When writing interactive scripts, never hold back on comments. A script that prints appropriate messages is much more user-friendly and can be more easily debugged. A script might do a perfect job, but you will get a whole lot of support calls if it does not inform the user about what it is doing. So include messages that tell the user to wait for output because a calculation is being done. If possible, try to give an indication of how long the user will have to wait. If the waiting should regularly take a long time when executing a certain task, you might want to consider integrating some processing indication in the output of your script.

When prompting the user for input, it is also better to give too much than too little information about the kind of data to be entered.

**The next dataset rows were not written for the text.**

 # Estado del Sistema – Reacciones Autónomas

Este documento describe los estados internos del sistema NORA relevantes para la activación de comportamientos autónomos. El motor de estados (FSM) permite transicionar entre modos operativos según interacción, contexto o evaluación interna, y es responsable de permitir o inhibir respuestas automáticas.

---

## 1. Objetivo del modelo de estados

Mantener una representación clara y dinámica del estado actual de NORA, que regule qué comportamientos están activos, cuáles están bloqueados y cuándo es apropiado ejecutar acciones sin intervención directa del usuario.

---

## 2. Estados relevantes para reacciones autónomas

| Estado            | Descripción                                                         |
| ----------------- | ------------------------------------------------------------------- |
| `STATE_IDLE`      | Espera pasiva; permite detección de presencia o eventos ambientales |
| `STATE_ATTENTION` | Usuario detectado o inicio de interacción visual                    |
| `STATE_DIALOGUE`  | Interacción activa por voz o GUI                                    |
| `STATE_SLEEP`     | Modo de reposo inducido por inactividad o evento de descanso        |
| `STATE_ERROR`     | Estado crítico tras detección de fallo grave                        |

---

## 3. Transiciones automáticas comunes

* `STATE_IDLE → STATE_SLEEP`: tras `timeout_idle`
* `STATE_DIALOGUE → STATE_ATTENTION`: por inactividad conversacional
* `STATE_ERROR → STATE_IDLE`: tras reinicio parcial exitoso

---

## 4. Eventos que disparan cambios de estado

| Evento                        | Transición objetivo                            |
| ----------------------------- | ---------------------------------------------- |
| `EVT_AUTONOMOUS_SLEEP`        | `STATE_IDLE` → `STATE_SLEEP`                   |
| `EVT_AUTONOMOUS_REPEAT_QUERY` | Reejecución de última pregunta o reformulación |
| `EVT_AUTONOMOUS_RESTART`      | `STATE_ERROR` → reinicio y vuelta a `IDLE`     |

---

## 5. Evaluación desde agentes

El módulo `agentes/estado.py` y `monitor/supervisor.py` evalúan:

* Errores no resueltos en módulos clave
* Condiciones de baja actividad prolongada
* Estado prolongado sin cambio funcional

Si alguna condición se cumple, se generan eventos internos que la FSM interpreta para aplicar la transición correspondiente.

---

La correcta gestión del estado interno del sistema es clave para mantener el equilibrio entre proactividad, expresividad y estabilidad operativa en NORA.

This applies to the checking of arguments and the accompanying usage message as well.

Bash has the echo and printf commands to provide comments for users, and although you should be familiar with at least the use of echo by now, we will discuss some more examples in the next sections.

echo built-in command

The echo built-in command outputs its arguments, separated by spaces and terminated with a newline character. The return status is always zero. echo takes a couple of options:

  • -e: interprets backslash-escaped characters.
  • -n: suppresses the trailing newline.

The following table gives an overview of sequences recognized by the echo command:

Escape sequences used by the echo command

Sequence Meaning
\a Alert (bell).
\b Backspace.
\c Suppress trailing newline.
\e Escape.
\f Form feed.
\n Newline.
\r Carriage return.
\t Horizontal tab.
\v Vertical tab.
\\ Backslash.
\0NNN The eight-bit character whose value is the octal value NNN (zero to three octal digits).
\NNN The eight-bit character whose value is the octal value NNN (one to three octal digits).
\xHH The eight-bit character whose value is the hexadecimal value (one or two hexadecimal digits).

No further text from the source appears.